OpenClaw Arbitrary Code Execution via Malicious Plugin

OpenClaw versions prior to 2026.4.23 are susceptible to arbitrary code execution. The vulnerability arises from the bundled plugin setup resolver’s fallback mechanism, which could inadvertently resolve provider setup metadata from process.cwd(). This means that if a user executes an OpenClaw command within an attacker-controlled repository containing a malicious extensions/<plugin>/setup-api.js file, OpenClaw could load and execute this JavaScript. This occurs during the normal process of provider/model status resolution.
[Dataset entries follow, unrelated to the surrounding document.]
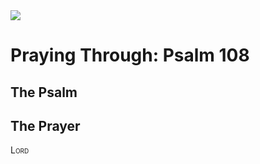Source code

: <img class="intro-right" src="/images/art-paris-psalter.jpg">

# Praying Through: Psalm 108

## The Psalm

## The Prayer

<div style="font-variant: small-caps;">
Lord
</div>

<div class="poetry">

</div>
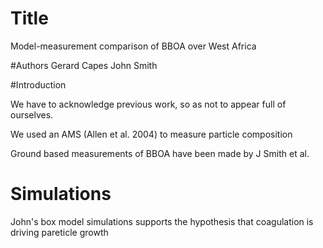 # Title
Model-measurement comparison of BBOA over West Africa

#Authors
Gerard Capes
John Smith

#Introduction

We have to acknowledge previous work, so as not to appear full of ourselves. 

We used an AMS (Allen et al. 2004) to measure particle composition

Ground based measurements of BBOA have been made by J Smith et al.

# Simulations

John's box model simulations supports the hypothesis that coagulation is driving pareticle growth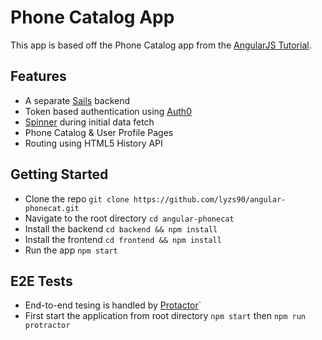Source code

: # Phone Catalog App

This app is based off the Phone Catalog app from the [AngularJS Tutorial](https://docs.angularjs.org/tutorial). 

## Features
- A separate [Sails](http://sailsjs.com/) backend
- Token based authentication using [Auth0](https://auth0.com/)
- [Spinner](https://github.com/Chevtek/angular-spinners) during initial data fetch
- Phone Catalog & User Profile Pages
- Routing using HTML5 History API

## Getting Started
- Clone the repo `git clone https://github.com/lyzs90/angular-phonecat.git`
- Navigate to the root directory `cd angular-phonecat`
- Install the backend `cd backend && npm install`
- Install the frontend `cd frontend && npm install`
- Run the app `npm start`

## E2E Tests
- End-to-end tesing is handled by [Protactor](https://github.com/angular/protractor)`
- First start the application from root directory `npm start` then `npm run protractor`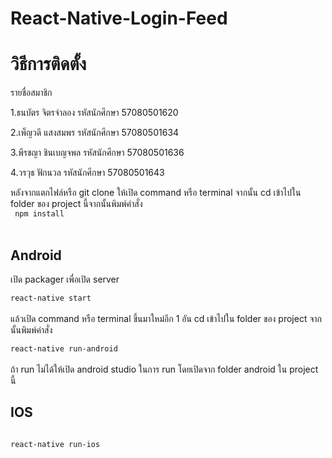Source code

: # React-Native-Login-Feed
<h1>วิธีการติดตั้ง</h1>

รายชื่อสมาชิก

1.ธนบัตร จิตรจำลอง รหัสนักศึกษา 57080501620

2.เพ็ญวดี แสงสมพร รหัสนักศึกษา 57080501634

3.พีรชญา ชินเบญจพล รหัสนักศึกษา 57080501636

4.วรวุธ ฟักนวล รหัสนักศึกษา 57080501643

หลังจากแตกไฟล์หรือ git clone ให้เปิด command หรือ terminal จากนั้น cd เข้าไปใน folder ของ project นี้จากนั้นพิมพ์คำสั่ง <br/>
<code>
npm install
</code><br/>

<h2>Android</h2>
เปิด packager เพื่อเปิด server<br/>
<code>
react-native start
</code><br/>
แล้วเปิด command หรือ terminal ขึ้นมาใหม่อีก 1 อัน cd เข้าไปใน folder ของ project จากนั้นพิมพ์คำสั่ง<br/>
<code>
react-native run-android
</code><br/>
ถ้า run ไม่ได้ให้เปิด android studio ในการ run โดยเปิดจาก folder android ใน project นี้

<h2>IOS</h2>
<code>
react-native run-ios
</code>
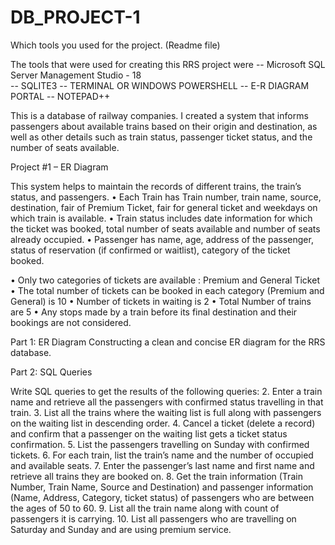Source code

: # DB_PROJECT-1

Which tools you used for the project. (Readme file)

The tools that were used for creating this RRS project were 
-- Microsoft SQL Server Management Studio - 18                                                                                                                                          
-- SQLITE3
-- TERMINAL OR WINDOWS POWERSHELL
-- E-R DIAGRAM PORTAL 
-- NOTEPAD++

This is a database of railway companies. I created a system that informs passengers about available trains based on their origin and destination, 
as well as other details such as train status, passenger ticket status, and the number of seats available.

Project #1 – ER Diagram

This system helps to maintain the records of different trains, the train’s status, and passengers.
• Each Train has Train number, train name, source, destination, fair of Premium Ticket, fair for general ticket and weekdays on which train is available.
• Train status includes date information for which the ticket was booked, total number of seats available and number of seats already occupied.
• Passenger has name, age, address of the passenger, status of reservation (if confirmed or waitlist), category of the ticket booked.

• Only two categories of tickets are available : Premium and General Ticket
• The total number of tickets can be booked in each category (Premium and General) is 10
• Number of tickets in waiting is 2
• Total Number of trains are 5
• Any stops made by a train before its final destination and their bookings are not considered.

Part 1: ER Diagram
Constructing a clean and concise ER diagram for the RRS database.

Part 2: SQL Queries

Write SQL queries to get the results of the following queries:
2. Enter a train name and retrieve all the passengers with confirmed status travelling in that train.
3. List all the trains where the waiting list is full along with passengers on the waiting list in descending order.
4. Cancel a ticket (delete a record) and confirm that a passenger on the waiting list gets a ticket status confirmation.
5. List the passengers travelling on Sunday with confirmed tickets.
6. For each train, list the train’s name and the number of occupied and available seats.
7. Enter the passenger’s last name and first name and retrieve all trains they are booked on. 
8. Get the train information (Train Number, Train Name, Source and Destination) and passenger information (Name, Address, Category, ticket status) of passengers who are between the ages of 50 to 60. 
9. List all the train name along with count of passengers it is carrying.
10. List all passengers who are travelling on Saturday and Sunday and are using premium service.

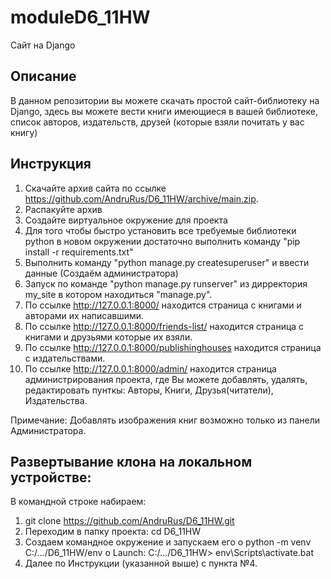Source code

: # moduleD6_11HW
Cайт на Django 

## Описание
В данном репозитории вы можете скачать простой сайт-библиотеку на Django, здесь вы можете вести книги имеющиеся в вашей библиотеке, список авторов, издательств, друзей (которые взяли почитать у вас книгу)

## Инструкция
1. Скачайте архив сайта по ссылке https://github.com/AndruRus/D6_11HW/archive/main.zip. 
2. Распакуйте архив
3. Создайте виртуальное окружение для проекта
4. Для того чтобы быстро установить все требуемые библиотеки python в новом окружении достаточно выполнить команду "pip install -r requirements.txt"
5. Выполнить команду "python manage.py createsuperuser" и ввести данные (Создаём администратора)
6. Запуск по команде "python manage.py runserver" из дирректория my_site в котором находиться "manage.py".  
7. По ссылке http://127.0.0.1:8000/ находится страница с книгами и авторами их написавшими.
8. По ссылке http://127.0.0.1:8000/friends-list/ находится страница с книгами и друзьями которые их взяли. 
9. По ссылке http://127.0.0.1:8000/publishinghouses находится страница с издательствами.
10. По ссылке http://127.0.0.1:8000/admin/ находится страница администрирования проекта, где Вы можете добавлять, удалять, редактировать пунткы: Авторы, Книги, Друзья(читатели), Издательства.

Примечание: Добавлять изображения книг возможно только из панели Администратора.

## Развертывание клона на локальном устройстве:
В командной строке набираем:
1.	git clone https://github.com/AndruRus/D6_11HW.git
2.	Переходим в папку проекта: cd D6_11HW
3.	Создаем командное окружение и запускаем его
     o	python -m venv C:/.../D6_11HW/env
     o	Launch: C:/.../D6_11HW> env\Scripts\activate.bat
4.	Далее по Инструкции (указанной выше) с пункта №4.
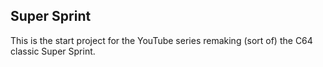 ## Super Sprint

This is the start project for the YouTube series remaking (sort of) the C64 classic Super Sprint.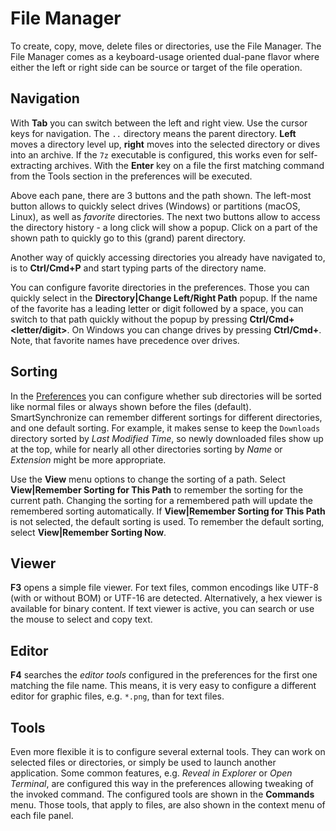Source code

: # File Manager

To create, copy, move, delete files or directories, use the File Manager.
The File Manager comes as a keyboard-usage oriented dual-pane flavor where either the left or right side can be source or target of the file operation.

## Navigation

With **Tab** you can switch between the left and right view.
Use the cursor keys for navigation.
The `..` directory means the parent directory.
**Left** moves a directory level up, **right** moves into the selected directory or dives into an archive.
If the `7z` executable is configured, this works even for self-extracting archives.
With the **Enter** key on a file the first matching command from the Tools section in the preferences will be executed.

Above each pane, there are 3 buttons and the path shown.
The left-most button allows to quickly select drives (Windows) or partitions (macOS, Linux), as well as *favorite* directories.
The next two buttons allow to access the directory history - a long click will show a popup.
Click on a part of the shown path to quickly go to this (grand) parent directory.

Another way of quickly accessing directories you already have navigated to, is to **Ctrl/Cmd+P** and start typing parts of the directory name.

You can configure favorite directories in the preferences.
Those you can quickly select in the **Directory\|Change Left/Right Path** popup.
If the name of the favorite has a leading letter or digit followed by a space, you can switch to that path quickly without the popup by pressing **Ctrl/Cmd+<letter/digit>**.
On Windows you can change drives by pressing **Ctrl/Cmd+<drive letter>**.
Note, that favorite names have precedence over drives.

## Sorting

In the [Preferences](Configurations.md#preferences) you can configure whether sub directories will be sorted like normal files or always shown before the files (default).
SmartSynchronize can remember different sortings for different directories, and one default sorting.
For example, it makes sense to keep the `Downloads` directory sorted by *Last Modified Time*, so newly downloaded files show up at the top, while for nearly all other directories sorting by *Name* or *Extension* might be more appropriate.

Use the **View** menu options to change the sorting of a path.
Select **View\|Remember Sorting for This Path** to remember the sorting for the current path.
Changing the sorting for a remembered path will update the remembered sorting automatically.
If **View\|Remember Sorting for This Path** is not selected, the default sorting is used.
To remember the default sorting, select **View\|Remember Sorting Now**.

## Viewer

**F3** opens a simple file viewer.
For text files, common encodings like UTF-8 (with or without BOM) or UTF-16 are detected.
Alternatively, a hex viewer is available for binary content.
If text viewer is active, you can search or use the mouse to select and copy text.

## Editor

**F4** searches the *editor tools* configured in the preferences for the first one matching the file name.
This means, it is very easy to configure a different editor for graphic files, e.g. `*.png`, than for text files.

## Tools

Even more flexible it is to configure several external tools.
They can work on selected files or directories, or simply be used to launch another application.
Some common features, e.g. *Reveal in Explorer* or *Open Terminal*, are configured this way in the preferences allowing tweaking of the invoked command.
The configured tools are shown in the **Commands** menu.
Those tools, that apply to files, are also shown in the context menu of each file panel.
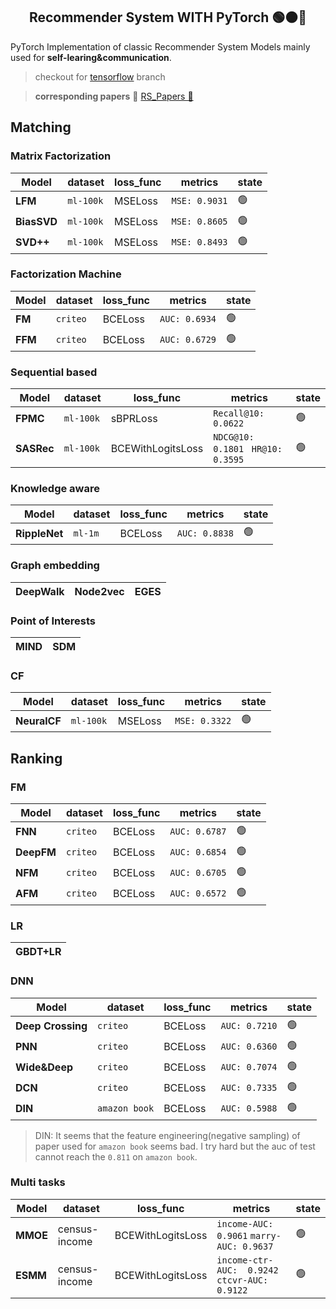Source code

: <h2 align="center">Recommender System WITH PyTorch 🟢🟠🔴 </h2>

PyTorch Implementation of classic Recommender System Models mainly used for **self-learing&communication**.

> checkout for [tensorflow](https://github.com/nbsps/RS-Models/tree/tensorflow) branch

> **corresponding papers** 🚀 [RS_Papers 📖](https://github.com/nbsps/RS_CA_Papers)

## Matching

### Matrix Factorization

| Model       | dataset   | loss_func | metrics       | state |
| ----------- | --------- | --------- | ------------- | ----- |
| **LFM**     | `ml-100k` | MSELoss   | `MSE: 0.9031` | 🟢     |
| **BiasSVD** | `ml-100k` | MSELoss   | `MSE: 0.8605` | 🟢     |
| **SVD++**   | `ml-100k` | MSELoss   | `MSE: 0.8493` | 🟢     |

### Factorization Machine

| Model   | dataset  | loss_func | metrics       | state |
| ------- | -------- | --------- | ------------- | ----- |
| **FM**  | `criteo` | BCELoss   | `AUC: 0.6934` | 🟢     |
| **FFM** | `criteo` | BCELoss   | `AUC: 0.6729` | 🟢     |

### Sequential based

| Model      | dataset   | loss_func         | metrics                            | state |
| ---------- | --------- | ----------------- | ---------------------------------- | ----- |
| **FPMC**   | `ml-100k` | sBPRLoss          | `Recall@10: 0.0622`                | 🟢     |
| **SASRec** | `ml-100k` | BCEWithLogitsLoss | `NDCG@10: 0.1801` ` HR@10: 0.3595` | 🟢     |

### Knowledge aware

| Model         | dataset | loss_func            | metrics       | state |
| ------------- | ------- | -------------------- | ------------- | ----- |
| **RippleNet** | `ml-1m` | BCELoss              | `AUC: 0.8838` | 🟢     |

### Graph embedding

| DeepWalk | Node2vec | EGES |
| -------- | -------- | ---- |

### Point of Interests

| MIND | SDM  |
| ---- | ---- |

### CF

| Model        | dataset   | loss_func | metrics       | state |
| ------------ | --------- | --------- | ------------- | ----- |
| **NeuralCF** | `ml-100k` | MSELoss   | `MSE: 0.3322` | 🟢     |

## Ranking

### FM

| Model      | dataset  | loss_func | metrics       | state |
| ---------- | -------- | --------- | ------------- | ----- |
| **FNN**    | `criteo` | BCELoss   | `AUC: 0.6787` | 🟢     |
| **DeepFM** | `criteo` | BCELoss   | `AUC: 0.6854` | 🟢     |
| **NFM**    | `criteo` | BCELoss   | `AUC: 0.6705` | 🟢     |
| **AFM**    | `criteo` | BCELoss   | `AUC: 0.6572` | 🟢     |

### LR

| GBDT+LR |
| ------- |

### DNN

| Model             | dataset       | loss_func | metrics       | state |
| ----------------- | ------------- | --------- | ------------- | ----- |
| **Deep Crossing** | `criteo`      | BCELoss   | `AUC: 0.7210` | 🟢     |
| **PNN**           | `criteo`      | BCELoss   | `AUC: 0.6360` | 🟢     |
| **Wide&Deep**     | `criteo`      | BCELoss   | `AUC: 0.7074` | 🟢     |
| **DCN**           | `criteo`      | BCELoss   | `AUC: 0.7335` | 🟢     |
| **DIN**           | `amazon book` | BCELoss   | `AUC: 0.5988` | 🟢     |

> DIN: It seems that the feature engineering(negative sampling) of paper used for `amazon book` seems bad. I try hard but the auc of test cannot reach the `0.811` on `amazon book`.

### Multi tasks

| Model    | dataset       | loss_func         | metrics                                       | state |
| -------- | ------------- | ----------------- | --------------------------------------------- | ----- |
| **MMOE** | census-income | BCEWithLogitsLoss | `income-AUC: 0.9061` `marry-AUC: 0.9637`      | 🟢     |
| **ESMM** | census-income | BCEWithLogitsLoss | `income-ctr-AUC:  0.9242` `ctcvr-AUC: 0.9122` | 🟢     |



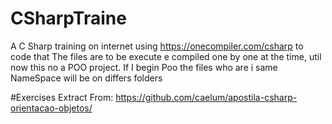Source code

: # CSharpTraine
A C Sharp training on internet using https://onecompiler.com/csharp to code that
The files are to be execute e compiled one by one at the time, util now this no a POO project. 
If I begin Poo the files who are i same NameSpace will be on differs folders

#Exercises Extract From:
https://github.com/caelum/apostila-csharp-orientacao-objetos/
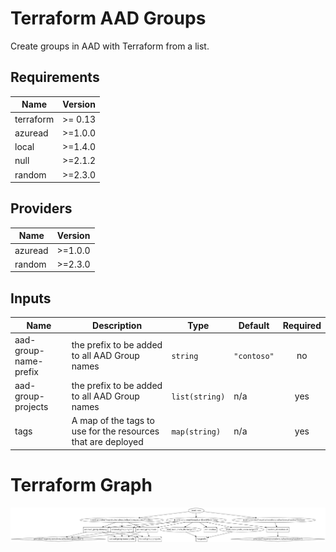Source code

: # Terraform AAD Groups
Create groups in AAD with Terraform from a list.


## Requirements

| Name | Version |
|------|---------|
| terraform | >= 0.13 |
| azuread | >=1.0.0 |
| local | >=1.4.0 |
| null | >=2.1.2 |
| random | >=2.3.0 |

## Providers

| Name | Version |
|------|---------|
| azuread | >=1.0.0 |
| random | >=2.3.0 |

## Inputs

| Name | Description | Type | Default | Required |
|------|-------------|------|---------|:--------:|
| aad-group-name-prefix | the prefix to be added to all AAD Group names | `string` | `"contoso"` | no |
| aad-group-projects | the prefix to be added to all AAD Group names | `list(string)` | n/a | yes |
| tags | A map of the tags to use for the resources that are deployed | `map(string)` | n/a | yes |

# Terraform Graph
![TF-Graph](docs/graph.png)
Defenders should be aware that exploitation requires user interaction, specifically running OpenClaw from a directory containing the malicious setup file.

Attack Chain

1. Attacker creates a malicious repository containing a specially crafted extensions/<plugin>/setup-api.js file designed for arbitrary code execution.
2. The attacker distributes the malicious repository, potentially through social engineering or compromised software packages.
3. A user clones or otherwise obtains the malicious repository onto their system.
4. The user navigates to the malicious repository in their terminal or command prompt.
5. The user executes an OpenClaw command, such as inspecting provider/model status (e.g., openclaw provider status).
6. OpenClaw’s plugin setup resolver incorrectly prioritizes process.cwd() when searching for setup-api.js.
7. The malicious setup-api.js file is loaded and executed within the OpenClaw process.
8. The attacker achieves arbitrary code execution under the user’s account, potentially leading to data theft, system compromise, or further lateral movement.

Impact

Successful exploitation allows an attacker to execute arbitrary JavaScript code within the OpenClaw process, running under the privileges of the user executing the command. This could lead to the compromise of sensitive data, installation of malware, or further exploitation of the user’s system. While the vulnerability requires user interaction, it poses a significant risk to developers and users who interact with untrusted OpenClaw repositories.

Recommendation

• Upgrade OpenClaw to version 2026.4.23 or later to remediate the vulnerability as described in the advisory (https://github.com/advisories/GHSA-r39h-4c2p-3jxp).
• Implement process monitoring to detect unusual JavaScript execution originating from the OpenClaw process to detect potential exploitation attempts using the detection rules provided below.
• Educate users about the risks of running OpenClaw commands from untrusted directories, especially those containing extensions/<plugin>/setup-api.js.